WORK REQUIRED ▸ Please copy out each line of the entries in which "snapshots" appears.

DATA FOR REVIEW ▸
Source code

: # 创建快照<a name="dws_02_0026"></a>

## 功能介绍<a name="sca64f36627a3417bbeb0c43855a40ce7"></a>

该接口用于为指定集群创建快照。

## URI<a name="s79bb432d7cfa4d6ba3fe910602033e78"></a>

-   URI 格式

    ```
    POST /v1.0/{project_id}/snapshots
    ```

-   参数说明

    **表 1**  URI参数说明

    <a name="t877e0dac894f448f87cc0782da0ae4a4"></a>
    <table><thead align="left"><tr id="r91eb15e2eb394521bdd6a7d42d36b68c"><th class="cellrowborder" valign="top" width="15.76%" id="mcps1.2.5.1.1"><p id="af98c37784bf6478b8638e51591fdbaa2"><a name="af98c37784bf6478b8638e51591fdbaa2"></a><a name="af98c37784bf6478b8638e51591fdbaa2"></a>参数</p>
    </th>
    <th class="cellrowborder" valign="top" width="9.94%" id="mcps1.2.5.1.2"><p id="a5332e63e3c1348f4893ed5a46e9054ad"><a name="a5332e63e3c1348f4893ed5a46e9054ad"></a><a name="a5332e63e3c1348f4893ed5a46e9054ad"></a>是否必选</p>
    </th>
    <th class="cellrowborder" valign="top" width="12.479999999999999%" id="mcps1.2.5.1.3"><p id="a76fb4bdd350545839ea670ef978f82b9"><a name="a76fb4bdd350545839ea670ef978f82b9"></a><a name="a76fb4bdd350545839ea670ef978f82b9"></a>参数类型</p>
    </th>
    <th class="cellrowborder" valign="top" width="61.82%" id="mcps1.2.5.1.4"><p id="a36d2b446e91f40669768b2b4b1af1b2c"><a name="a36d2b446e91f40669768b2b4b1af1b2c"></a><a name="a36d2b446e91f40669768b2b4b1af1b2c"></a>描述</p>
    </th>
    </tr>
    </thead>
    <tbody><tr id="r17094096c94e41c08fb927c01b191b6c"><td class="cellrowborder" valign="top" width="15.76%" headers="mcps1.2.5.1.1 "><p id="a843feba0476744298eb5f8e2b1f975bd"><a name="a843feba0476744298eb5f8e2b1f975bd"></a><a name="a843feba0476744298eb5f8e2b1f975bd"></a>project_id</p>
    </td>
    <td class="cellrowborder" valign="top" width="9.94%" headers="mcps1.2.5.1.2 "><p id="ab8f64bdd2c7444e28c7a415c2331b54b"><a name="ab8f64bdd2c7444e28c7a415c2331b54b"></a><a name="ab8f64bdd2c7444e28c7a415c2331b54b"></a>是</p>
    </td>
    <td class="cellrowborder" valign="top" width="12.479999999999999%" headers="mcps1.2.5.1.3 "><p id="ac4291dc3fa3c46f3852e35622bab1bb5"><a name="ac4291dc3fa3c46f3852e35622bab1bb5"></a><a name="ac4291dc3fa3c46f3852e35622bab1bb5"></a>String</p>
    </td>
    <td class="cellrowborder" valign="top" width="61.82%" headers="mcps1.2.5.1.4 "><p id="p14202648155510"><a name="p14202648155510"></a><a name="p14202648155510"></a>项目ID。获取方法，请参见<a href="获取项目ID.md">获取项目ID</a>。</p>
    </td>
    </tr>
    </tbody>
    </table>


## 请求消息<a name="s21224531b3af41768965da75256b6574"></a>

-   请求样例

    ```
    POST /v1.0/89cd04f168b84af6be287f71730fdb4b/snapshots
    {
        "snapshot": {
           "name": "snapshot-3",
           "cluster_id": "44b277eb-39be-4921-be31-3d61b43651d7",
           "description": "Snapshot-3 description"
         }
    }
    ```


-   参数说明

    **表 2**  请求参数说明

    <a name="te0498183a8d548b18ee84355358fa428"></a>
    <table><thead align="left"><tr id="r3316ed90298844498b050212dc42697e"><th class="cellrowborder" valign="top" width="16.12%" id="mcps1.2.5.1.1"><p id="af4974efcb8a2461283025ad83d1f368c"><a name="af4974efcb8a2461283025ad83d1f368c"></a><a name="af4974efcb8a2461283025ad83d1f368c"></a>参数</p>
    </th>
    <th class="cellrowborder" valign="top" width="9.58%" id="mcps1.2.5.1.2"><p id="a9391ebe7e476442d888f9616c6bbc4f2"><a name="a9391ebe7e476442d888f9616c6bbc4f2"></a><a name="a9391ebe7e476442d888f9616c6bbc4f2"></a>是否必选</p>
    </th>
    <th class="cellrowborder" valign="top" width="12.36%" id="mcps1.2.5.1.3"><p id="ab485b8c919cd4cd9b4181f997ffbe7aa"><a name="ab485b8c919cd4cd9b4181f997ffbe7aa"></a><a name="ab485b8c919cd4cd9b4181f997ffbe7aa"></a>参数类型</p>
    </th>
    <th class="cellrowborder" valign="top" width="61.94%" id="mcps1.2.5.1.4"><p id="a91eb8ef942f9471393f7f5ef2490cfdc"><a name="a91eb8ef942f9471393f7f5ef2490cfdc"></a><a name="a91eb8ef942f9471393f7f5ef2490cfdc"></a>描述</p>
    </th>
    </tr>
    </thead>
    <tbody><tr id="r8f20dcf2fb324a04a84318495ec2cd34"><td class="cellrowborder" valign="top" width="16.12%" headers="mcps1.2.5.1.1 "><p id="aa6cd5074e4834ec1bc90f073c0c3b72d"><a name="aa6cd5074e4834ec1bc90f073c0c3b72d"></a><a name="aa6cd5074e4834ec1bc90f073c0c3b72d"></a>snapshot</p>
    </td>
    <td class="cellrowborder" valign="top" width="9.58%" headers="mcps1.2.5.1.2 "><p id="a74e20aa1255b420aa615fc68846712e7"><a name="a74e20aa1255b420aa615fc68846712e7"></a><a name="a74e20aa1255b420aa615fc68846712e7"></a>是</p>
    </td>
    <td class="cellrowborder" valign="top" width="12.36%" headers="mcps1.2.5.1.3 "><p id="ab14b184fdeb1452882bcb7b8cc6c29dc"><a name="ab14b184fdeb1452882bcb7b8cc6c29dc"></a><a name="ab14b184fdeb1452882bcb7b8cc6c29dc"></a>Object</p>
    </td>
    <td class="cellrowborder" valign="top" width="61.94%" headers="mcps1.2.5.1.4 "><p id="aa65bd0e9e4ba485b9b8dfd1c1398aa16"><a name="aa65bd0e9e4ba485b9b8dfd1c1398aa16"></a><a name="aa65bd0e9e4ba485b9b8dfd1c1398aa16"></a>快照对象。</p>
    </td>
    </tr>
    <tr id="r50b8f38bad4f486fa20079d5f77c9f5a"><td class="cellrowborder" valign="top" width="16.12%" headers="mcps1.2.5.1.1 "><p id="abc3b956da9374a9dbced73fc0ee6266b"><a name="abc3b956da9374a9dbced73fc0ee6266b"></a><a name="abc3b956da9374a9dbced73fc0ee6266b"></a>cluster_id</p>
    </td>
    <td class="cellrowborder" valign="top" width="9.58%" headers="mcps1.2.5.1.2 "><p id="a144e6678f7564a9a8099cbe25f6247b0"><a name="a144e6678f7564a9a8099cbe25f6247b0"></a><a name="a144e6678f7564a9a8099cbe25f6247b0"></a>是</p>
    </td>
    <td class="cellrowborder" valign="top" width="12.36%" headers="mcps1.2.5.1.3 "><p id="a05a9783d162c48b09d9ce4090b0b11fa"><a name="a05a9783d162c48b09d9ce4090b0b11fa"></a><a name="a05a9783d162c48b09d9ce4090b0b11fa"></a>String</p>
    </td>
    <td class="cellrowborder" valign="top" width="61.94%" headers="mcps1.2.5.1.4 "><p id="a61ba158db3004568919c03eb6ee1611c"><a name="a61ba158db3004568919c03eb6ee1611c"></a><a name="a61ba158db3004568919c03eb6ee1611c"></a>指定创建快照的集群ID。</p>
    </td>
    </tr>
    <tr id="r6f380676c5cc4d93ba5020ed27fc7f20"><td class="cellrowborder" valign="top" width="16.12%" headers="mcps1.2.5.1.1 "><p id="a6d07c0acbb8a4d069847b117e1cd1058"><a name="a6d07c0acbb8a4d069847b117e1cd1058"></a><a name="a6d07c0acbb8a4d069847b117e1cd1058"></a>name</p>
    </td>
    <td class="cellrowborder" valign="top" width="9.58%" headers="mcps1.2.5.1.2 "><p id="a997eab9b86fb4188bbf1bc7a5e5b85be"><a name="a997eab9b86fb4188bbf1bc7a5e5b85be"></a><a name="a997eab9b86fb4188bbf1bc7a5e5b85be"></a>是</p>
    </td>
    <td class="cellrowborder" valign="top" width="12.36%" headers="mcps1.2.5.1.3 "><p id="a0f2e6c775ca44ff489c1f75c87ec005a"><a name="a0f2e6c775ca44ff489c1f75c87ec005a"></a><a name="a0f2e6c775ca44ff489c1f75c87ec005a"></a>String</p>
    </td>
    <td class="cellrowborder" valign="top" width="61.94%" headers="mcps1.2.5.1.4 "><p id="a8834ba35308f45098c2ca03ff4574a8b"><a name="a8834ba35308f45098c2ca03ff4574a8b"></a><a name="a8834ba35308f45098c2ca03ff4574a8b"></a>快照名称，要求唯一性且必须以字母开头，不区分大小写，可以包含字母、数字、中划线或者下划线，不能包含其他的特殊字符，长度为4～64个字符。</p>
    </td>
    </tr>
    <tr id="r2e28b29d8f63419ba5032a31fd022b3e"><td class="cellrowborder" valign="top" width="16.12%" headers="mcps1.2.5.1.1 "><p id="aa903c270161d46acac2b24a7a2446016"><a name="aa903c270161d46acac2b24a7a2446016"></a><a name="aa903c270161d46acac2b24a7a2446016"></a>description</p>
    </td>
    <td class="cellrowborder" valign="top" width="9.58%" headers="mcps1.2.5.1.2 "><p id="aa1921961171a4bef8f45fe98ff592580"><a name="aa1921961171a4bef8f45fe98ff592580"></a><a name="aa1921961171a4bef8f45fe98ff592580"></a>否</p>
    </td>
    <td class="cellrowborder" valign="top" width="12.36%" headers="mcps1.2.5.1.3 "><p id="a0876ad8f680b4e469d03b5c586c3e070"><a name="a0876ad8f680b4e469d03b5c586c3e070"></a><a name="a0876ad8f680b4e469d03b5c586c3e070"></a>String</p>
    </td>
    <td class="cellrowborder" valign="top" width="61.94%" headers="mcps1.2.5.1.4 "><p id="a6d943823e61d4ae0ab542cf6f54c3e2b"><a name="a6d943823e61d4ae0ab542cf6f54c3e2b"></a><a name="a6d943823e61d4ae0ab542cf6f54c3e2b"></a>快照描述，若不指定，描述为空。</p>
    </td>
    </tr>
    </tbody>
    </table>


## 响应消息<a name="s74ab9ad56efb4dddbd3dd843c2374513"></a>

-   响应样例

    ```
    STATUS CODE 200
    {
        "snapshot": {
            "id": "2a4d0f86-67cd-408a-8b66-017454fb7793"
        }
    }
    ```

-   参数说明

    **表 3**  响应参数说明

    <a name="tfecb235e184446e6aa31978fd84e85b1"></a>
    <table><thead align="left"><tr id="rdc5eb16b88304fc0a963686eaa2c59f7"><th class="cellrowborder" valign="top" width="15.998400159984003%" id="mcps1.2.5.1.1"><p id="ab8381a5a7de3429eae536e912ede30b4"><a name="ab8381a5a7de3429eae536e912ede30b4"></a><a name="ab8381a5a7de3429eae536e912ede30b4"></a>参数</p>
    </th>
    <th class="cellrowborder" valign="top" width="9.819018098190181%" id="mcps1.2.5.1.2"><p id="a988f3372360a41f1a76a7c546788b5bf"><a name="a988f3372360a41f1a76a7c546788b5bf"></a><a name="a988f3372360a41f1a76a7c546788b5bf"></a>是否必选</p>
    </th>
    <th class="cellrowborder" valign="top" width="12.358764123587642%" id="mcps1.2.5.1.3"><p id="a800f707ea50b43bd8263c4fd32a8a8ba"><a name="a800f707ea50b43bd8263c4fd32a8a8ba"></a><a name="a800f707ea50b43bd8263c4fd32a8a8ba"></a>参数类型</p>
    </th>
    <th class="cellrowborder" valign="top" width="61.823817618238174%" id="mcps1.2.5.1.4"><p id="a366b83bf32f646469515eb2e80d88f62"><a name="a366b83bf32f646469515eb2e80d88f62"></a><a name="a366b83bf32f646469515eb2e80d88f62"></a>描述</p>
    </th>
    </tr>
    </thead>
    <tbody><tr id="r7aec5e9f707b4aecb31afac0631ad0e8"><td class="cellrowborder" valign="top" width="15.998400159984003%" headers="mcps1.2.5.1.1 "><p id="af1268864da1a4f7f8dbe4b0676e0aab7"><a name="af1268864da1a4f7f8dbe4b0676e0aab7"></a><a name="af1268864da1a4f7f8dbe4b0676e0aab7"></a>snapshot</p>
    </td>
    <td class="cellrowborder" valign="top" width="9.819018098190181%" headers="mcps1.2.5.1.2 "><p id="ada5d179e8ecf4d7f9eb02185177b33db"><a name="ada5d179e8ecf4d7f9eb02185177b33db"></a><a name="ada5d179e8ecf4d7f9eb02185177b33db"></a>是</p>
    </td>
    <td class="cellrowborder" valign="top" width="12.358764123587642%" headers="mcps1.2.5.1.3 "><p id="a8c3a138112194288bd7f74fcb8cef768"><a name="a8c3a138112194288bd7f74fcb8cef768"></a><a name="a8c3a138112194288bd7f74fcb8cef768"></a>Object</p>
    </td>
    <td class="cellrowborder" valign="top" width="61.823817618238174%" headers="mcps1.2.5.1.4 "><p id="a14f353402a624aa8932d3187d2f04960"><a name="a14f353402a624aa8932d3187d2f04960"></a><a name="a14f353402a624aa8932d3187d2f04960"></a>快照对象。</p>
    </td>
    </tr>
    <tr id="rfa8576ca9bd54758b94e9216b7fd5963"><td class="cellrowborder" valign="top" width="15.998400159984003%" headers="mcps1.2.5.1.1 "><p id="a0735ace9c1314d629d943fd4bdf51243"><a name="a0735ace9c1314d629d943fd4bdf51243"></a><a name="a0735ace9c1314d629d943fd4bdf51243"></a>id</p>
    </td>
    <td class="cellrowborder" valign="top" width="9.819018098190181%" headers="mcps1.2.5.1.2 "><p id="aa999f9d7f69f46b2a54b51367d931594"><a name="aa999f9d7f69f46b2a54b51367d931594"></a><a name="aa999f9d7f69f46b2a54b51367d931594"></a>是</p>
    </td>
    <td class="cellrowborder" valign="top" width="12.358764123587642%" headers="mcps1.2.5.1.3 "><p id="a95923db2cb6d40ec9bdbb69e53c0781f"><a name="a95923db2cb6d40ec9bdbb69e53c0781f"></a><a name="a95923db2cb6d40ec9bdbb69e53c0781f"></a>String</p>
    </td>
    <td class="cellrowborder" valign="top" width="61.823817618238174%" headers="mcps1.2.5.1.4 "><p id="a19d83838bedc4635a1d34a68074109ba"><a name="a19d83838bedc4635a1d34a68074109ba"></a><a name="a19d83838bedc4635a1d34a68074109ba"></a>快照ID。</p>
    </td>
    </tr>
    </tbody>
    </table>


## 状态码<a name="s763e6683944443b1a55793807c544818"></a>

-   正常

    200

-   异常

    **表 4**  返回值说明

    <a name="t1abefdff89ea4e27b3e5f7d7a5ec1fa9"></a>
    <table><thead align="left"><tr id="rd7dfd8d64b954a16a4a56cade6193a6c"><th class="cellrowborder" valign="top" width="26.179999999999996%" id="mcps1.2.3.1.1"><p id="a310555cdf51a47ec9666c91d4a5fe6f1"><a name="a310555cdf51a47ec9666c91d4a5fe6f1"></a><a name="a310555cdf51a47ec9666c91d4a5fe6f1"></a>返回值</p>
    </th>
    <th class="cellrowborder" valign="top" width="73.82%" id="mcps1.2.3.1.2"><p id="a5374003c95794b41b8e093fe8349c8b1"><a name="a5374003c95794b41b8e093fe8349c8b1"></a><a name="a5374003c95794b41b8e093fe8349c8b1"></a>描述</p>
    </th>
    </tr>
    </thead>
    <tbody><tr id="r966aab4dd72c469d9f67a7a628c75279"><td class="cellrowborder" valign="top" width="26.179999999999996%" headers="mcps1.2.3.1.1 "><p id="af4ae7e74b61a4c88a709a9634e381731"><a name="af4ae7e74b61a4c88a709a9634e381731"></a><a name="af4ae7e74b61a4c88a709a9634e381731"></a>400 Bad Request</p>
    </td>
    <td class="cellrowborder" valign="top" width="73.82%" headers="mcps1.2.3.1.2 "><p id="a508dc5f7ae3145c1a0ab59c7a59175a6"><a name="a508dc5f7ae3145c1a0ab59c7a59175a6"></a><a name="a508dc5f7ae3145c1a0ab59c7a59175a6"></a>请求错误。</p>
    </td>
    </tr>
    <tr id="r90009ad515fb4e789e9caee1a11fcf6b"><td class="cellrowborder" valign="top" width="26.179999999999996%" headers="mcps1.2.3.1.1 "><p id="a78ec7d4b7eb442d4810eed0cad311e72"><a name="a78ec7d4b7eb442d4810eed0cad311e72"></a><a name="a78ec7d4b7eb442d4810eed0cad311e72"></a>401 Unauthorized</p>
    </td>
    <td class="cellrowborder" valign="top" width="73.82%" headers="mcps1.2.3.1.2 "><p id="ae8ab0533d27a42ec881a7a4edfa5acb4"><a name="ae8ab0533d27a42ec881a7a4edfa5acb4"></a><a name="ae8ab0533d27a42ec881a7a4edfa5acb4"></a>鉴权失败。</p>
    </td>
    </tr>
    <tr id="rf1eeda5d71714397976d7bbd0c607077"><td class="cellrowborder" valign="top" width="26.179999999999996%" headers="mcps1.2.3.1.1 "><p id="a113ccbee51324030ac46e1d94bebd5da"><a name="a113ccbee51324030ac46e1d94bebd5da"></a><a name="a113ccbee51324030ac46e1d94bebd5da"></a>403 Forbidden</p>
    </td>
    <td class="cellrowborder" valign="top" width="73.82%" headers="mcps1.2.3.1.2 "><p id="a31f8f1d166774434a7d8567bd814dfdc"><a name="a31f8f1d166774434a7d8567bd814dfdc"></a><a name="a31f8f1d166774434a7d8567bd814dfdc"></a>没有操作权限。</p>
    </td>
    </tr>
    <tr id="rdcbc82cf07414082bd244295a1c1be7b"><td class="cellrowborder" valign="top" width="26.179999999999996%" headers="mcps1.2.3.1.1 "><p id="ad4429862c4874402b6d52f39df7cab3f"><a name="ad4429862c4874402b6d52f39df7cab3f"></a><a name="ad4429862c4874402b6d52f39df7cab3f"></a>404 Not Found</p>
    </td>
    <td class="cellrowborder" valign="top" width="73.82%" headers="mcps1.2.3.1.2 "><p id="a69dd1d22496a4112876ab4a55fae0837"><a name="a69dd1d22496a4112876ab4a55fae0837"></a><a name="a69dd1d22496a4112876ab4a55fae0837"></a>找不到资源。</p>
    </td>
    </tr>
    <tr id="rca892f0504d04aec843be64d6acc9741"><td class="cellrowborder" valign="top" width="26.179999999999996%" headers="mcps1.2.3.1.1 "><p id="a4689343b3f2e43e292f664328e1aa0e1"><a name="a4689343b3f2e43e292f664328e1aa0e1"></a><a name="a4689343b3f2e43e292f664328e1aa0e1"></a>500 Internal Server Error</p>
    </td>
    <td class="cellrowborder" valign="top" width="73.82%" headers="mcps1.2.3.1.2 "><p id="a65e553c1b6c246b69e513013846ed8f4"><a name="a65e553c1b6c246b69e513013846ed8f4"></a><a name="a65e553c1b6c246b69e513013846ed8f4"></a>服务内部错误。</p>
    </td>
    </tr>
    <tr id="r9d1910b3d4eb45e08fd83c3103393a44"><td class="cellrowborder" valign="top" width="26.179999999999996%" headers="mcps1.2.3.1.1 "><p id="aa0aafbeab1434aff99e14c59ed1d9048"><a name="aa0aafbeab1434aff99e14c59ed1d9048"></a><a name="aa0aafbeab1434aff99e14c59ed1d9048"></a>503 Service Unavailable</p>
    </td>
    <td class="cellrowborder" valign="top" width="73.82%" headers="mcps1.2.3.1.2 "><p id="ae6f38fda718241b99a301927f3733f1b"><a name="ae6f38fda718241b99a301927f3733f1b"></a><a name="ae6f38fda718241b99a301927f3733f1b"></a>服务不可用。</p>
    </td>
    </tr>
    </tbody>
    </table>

TASK SOLUTION ▸
    POST /v1.0/{project_id}/snapshots
    POST /v1.0/89cd04f168b84af6be287f71730fdb4b/snapshots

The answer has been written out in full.